RELATED: How to Understand the Baha’i Covenant

This special Holy Day recognizes and honors the appointment of Abdu’l-Baha as the Center of Baha’u’llah’s Covenant, representing the unbroken, unified line of spiritual guidance that safeguards the Baha’i Faith from division and disunity. It also recognizes the greater and wider covenant that exists between God and humanity, which expresses itself in the prophetic connections that link every Faith.  

Baha’is believe in progressive revelation — that God reveals religious and mystical truth through a continuing succession of prophets and messengers across all human history. Progressive revelation connects the world’s great religious teachers, the founders of humanity’s major Faiths, in a great chain of spiritual guidance from God. Buddha, Krishna, Christ, Moses, Muhammad — Baha’is believe that each of the prophets and messengers of God founded a great Faith, and also promised their followers that they would return. 

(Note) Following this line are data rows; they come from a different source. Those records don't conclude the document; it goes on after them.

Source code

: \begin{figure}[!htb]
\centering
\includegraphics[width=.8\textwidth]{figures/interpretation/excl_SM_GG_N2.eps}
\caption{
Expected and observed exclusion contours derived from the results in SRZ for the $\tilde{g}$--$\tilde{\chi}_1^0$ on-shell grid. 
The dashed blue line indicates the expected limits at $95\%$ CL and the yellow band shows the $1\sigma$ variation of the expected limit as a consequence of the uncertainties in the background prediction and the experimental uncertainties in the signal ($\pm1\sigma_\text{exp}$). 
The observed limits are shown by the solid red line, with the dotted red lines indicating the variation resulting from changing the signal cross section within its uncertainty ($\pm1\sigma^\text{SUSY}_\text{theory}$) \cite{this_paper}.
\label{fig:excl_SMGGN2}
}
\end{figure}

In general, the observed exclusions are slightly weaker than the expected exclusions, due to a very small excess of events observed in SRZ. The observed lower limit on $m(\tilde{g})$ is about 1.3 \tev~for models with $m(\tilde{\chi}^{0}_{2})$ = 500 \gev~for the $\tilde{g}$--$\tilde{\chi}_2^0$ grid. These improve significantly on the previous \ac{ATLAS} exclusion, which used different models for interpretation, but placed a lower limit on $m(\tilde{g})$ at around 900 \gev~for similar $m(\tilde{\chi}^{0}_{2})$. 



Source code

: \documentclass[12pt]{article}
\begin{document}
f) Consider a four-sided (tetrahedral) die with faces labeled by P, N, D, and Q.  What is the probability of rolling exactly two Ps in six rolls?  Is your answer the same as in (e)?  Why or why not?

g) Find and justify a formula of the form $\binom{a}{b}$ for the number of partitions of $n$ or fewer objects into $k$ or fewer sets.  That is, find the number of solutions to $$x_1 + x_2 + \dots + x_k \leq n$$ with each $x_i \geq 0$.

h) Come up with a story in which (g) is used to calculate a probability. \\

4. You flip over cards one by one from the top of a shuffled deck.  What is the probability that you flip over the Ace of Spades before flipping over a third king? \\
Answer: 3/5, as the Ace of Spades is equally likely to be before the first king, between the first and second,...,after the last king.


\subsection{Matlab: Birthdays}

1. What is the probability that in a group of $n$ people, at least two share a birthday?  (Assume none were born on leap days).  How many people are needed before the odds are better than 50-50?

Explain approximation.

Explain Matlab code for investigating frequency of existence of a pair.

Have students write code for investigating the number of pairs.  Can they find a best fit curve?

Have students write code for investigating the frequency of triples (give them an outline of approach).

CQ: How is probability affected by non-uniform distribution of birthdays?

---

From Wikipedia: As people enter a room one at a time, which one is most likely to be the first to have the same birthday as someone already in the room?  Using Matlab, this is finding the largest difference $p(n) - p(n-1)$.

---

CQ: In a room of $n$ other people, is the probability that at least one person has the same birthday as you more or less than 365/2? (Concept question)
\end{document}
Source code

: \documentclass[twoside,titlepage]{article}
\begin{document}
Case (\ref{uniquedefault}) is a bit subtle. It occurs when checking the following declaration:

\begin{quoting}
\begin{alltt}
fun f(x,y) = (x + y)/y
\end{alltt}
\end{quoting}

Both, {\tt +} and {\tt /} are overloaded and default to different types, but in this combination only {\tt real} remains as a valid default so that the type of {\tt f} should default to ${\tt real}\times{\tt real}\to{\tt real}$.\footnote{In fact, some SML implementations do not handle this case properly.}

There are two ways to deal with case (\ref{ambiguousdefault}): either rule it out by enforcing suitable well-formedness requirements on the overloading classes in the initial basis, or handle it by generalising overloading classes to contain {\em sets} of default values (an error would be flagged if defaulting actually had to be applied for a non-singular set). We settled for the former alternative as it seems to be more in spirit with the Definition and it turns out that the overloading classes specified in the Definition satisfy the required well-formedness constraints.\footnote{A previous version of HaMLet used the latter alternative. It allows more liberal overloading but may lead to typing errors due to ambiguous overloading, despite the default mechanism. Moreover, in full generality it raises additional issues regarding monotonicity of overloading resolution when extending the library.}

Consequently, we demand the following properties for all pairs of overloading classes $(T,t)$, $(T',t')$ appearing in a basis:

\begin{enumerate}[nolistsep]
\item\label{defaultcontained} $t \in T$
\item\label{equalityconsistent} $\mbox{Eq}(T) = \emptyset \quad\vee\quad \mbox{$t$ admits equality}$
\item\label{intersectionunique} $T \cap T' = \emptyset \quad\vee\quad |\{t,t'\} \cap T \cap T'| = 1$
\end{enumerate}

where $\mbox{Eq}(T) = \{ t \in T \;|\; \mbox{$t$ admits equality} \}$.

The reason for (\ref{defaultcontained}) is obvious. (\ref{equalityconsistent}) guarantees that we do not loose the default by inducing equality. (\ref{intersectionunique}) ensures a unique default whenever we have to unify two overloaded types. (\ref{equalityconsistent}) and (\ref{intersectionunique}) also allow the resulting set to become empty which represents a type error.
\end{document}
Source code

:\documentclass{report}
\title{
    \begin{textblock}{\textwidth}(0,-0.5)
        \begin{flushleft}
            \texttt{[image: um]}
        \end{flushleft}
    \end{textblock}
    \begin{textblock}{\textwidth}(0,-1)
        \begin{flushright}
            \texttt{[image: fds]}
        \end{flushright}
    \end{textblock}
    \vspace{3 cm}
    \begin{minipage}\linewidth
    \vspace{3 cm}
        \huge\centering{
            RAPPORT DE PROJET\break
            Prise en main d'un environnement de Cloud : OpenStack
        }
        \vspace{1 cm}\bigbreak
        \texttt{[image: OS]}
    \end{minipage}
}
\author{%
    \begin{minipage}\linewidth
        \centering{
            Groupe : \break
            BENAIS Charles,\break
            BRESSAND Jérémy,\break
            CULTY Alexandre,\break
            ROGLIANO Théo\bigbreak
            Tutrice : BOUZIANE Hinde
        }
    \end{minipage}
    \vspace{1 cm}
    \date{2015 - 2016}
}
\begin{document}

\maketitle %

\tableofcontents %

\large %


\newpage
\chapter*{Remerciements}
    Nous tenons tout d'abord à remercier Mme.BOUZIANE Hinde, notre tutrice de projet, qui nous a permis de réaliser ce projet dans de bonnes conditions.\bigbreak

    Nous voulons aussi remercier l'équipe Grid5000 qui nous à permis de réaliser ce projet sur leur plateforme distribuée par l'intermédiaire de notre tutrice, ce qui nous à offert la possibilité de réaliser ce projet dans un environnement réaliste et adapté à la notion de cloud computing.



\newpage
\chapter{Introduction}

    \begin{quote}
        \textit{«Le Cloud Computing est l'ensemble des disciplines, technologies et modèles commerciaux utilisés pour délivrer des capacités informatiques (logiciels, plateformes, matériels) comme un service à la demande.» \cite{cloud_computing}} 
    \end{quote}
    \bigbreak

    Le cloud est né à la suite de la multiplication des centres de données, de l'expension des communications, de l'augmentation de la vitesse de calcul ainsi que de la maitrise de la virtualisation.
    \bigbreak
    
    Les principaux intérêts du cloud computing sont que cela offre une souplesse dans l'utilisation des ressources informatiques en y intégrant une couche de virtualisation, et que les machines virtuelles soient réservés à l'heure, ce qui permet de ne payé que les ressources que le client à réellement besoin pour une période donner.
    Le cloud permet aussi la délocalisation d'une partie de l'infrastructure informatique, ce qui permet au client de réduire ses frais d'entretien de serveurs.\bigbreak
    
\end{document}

RELATED: The Unity of Religions

When new messengers appear to fulfill that promise, they lead humanity repeatedly back to its spiritual reality. This eternal covenant between God and humanity calls on everyone to recognize and accept the next prophet, forming the system of divine education called progressive revelation. Abdu’l-Baha wrote that Baha’is see this unity of religion as an organic, unbroken chain of God’s messengers, who all taught the same essential Faith:

… it is a basic principle of the Law of God that in every Prophetic Mission, He entereth into a Covenant with all believers – a Covenant that endureth until the end of that Mission, until the promised day when the Personage stipulated at the outset of the Mission is made manifest. 

The Baha’i Covenant, clearly delineated in Baha’u’llah’s Will and Testament, continues that unbroken chain of divine guidance and love—not only by promising humanity that another divine messenger would come in the future, but by appointing Abdu’l-Baha as Baha’u’llah’s successor. That appointment provides the organizing principle for the continuation of the Baha’i teachings and the administration of the growing Baha’i community around the world, as well as answering the questions of succession and leadership that have troubled so many past religions. In a talk he gave in New York in 1912, Abdu’l-Baha explained:

As to the most great characteristic of the revelation of Baha’u’llah, a specific teaching not given by any of the Prophets of the past: It is the ordination and appointment of the Center of the Covenant. By this appointment and provision He has safeguarded and protected the religion of God against differences and schisms, making it impossible for anyone to create a new sect or faction of belief. To ensure unity and agreement He has entered into a Covenant with all the people of the world, including the interpreter and explainer of His teachings, so that no one may interpret or explain the religion of God according to his own view or opinion and thus create a sect founded upon his individual understanding of the divine Words. 

Baha’u’llah’s appointment invested Abdu’l-Baha with the authority to function as the sole interpreter of the Baha’i writings and named him as the one who would carry out Baha’u’llah’s purpose in the establishment of the Baha’i administrative order. The appointment of Abdu’l-Baha as the Center of the Covenant also recognized that in his personal life, in his words and deeds, Abdu’l-Baha perfectly exemplified the qualities and ideals of a true Baha’i. 

Then, after Abdu’l-Baha’s passing, the Baha’i Covenant continued when his own Will and Testament named Shoghi Effendi as the Guardian of the Baha’i Faith and made provisions for the global election of the Universal House of Justice. That continuing Covenant paved the way for a transition from hereditary to democratic succession and governance in the global Baha’i community. The first Universal House of Justice election occurred in 1963, a hundred years after Baha’u’llah proclaimed the beginning of his Faith. 

This Baha’i Covenant, a clear line of succession that has kept the unity of the Baha’i Faith intact and inviolable, serves not only to unite and bind together the hearts of the Baha’is around the world — it also demonstrates, to all humanity, that we can achieve a more global unity which includes all people and nations.